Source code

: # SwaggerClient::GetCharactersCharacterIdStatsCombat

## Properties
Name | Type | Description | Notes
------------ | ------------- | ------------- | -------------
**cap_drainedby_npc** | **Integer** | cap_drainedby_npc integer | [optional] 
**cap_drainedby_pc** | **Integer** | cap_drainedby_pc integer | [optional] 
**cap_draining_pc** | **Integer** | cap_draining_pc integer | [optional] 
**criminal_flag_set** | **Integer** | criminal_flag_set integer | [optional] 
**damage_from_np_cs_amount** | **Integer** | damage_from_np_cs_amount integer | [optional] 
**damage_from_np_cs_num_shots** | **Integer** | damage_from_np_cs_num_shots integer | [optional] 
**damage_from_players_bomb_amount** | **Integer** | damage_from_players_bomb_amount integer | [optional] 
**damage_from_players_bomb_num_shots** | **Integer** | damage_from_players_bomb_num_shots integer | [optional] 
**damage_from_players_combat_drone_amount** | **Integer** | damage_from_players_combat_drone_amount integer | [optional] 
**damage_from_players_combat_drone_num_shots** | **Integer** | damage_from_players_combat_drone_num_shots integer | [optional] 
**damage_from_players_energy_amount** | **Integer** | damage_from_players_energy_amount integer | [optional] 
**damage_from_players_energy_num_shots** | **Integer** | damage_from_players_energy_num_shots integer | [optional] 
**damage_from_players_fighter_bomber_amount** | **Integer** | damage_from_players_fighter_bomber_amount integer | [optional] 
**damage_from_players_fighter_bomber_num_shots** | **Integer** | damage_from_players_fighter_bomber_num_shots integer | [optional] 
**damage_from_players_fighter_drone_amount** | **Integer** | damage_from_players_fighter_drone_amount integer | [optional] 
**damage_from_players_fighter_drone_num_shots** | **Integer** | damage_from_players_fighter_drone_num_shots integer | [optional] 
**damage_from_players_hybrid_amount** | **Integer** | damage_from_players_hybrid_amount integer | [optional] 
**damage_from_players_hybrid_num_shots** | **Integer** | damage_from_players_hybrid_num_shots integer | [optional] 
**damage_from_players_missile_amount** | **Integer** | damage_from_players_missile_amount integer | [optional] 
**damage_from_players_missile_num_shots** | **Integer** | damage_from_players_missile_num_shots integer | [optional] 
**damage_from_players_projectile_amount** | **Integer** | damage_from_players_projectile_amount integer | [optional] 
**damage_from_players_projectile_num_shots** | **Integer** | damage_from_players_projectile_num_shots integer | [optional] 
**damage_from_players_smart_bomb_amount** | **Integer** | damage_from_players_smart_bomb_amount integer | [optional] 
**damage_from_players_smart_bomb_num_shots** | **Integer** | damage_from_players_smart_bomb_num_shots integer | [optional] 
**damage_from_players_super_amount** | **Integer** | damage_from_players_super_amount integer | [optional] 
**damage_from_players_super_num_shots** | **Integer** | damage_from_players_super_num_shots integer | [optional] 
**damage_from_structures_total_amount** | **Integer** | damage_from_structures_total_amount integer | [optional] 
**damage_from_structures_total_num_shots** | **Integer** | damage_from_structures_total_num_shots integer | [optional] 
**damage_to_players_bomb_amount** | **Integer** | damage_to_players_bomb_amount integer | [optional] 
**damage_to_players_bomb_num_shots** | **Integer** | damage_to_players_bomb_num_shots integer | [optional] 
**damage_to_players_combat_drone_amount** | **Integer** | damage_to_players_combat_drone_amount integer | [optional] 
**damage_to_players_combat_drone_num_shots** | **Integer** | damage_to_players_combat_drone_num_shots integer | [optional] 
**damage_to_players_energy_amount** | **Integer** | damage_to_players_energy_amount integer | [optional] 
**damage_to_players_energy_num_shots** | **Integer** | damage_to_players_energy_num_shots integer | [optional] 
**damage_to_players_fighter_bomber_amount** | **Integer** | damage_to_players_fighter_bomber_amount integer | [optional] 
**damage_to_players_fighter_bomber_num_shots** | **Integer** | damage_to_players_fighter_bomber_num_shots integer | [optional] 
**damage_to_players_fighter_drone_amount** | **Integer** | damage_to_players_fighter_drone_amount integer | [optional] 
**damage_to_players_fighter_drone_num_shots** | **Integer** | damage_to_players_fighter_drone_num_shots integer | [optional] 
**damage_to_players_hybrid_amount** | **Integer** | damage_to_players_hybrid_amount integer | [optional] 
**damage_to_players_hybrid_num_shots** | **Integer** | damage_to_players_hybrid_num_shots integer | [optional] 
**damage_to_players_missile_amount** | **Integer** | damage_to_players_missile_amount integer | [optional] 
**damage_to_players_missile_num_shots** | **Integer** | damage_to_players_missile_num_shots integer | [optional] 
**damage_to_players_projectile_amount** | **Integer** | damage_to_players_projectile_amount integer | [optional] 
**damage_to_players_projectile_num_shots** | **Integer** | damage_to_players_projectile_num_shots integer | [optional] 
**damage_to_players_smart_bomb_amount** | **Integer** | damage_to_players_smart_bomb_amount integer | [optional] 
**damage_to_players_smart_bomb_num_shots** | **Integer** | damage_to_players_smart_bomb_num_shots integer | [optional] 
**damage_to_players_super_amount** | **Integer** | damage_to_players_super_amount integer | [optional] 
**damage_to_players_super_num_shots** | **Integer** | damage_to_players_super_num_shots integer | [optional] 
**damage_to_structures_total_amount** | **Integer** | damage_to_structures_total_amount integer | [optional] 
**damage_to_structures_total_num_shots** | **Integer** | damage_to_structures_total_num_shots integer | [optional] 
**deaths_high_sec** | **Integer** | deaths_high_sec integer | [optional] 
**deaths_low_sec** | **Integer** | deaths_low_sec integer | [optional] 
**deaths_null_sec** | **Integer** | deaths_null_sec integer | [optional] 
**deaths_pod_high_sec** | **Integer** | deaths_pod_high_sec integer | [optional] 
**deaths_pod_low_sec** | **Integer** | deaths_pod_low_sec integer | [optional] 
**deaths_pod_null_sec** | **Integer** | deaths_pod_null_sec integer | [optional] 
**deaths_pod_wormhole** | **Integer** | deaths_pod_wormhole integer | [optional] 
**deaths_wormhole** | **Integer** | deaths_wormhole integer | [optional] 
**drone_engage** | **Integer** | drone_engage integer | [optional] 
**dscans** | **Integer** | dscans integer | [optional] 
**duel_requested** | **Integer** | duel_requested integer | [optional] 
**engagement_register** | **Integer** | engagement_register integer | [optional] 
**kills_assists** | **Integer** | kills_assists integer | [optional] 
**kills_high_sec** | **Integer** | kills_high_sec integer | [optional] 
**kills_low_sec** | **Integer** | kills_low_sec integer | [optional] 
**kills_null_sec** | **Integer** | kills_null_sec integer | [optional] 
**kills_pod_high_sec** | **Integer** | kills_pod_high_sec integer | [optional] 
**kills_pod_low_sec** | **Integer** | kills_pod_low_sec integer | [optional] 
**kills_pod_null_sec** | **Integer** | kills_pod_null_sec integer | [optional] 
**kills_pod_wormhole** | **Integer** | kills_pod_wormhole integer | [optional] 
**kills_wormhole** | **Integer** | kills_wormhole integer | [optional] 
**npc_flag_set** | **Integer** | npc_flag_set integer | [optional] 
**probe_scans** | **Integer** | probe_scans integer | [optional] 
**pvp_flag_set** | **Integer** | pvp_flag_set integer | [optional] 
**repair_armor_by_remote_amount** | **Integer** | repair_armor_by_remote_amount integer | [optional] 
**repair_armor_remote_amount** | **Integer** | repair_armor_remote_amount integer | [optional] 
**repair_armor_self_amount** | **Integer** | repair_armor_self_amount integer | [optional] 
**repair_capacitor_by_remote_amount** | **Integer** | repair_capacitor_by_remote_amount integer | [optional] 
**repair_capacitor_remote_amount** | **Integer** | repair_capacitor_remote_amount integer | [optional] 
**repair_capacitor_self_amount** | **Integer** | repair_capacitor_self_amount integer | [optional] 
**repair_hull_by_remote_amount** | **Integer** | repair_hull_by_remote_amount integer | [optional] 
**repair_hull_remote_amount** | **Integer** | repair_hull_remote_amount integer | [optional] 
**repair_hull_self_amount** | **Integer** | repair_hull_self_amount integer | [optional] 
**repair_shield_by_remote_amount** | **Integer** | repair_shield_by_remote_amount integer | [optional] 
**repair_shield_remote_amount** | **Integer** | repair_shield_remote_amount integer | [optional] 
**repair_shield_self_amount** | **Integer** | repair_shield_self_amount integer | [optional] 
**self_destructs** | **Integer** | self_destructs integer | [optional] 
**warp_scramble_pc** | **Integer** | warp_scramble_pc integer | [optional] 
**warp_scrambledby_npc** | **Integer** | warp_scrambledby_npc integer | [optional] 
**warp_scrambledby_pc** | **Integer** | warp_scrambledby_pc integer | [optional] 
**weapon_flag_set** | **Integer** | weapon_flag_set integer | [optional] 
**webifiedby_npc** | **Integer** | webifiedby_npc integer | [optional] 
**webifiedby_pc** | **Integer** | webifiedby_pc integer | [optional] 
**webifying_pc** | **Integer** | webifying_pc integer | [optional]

Action item: Give back, word for word, only the lines above from the line holding "cap_drainedby_pc integer | [optional]" to the line holding "damage_from_np_cs_amount integer | [optional]", both included.

Solution for this task:
**cap_drainedby_pc** | **Integer** | cap_drainedby_pc integer | [optional] 
**cap_draining_pc** | **Integer** | cap_draining_pc integer | [optional] 
**criminal_flag_set** | **Integer** | criminal_flag_set integer | [optional] 
**damage_from_np_cs_amount** | **Integer** | damage_from_np_cs_amount integer | [optional] 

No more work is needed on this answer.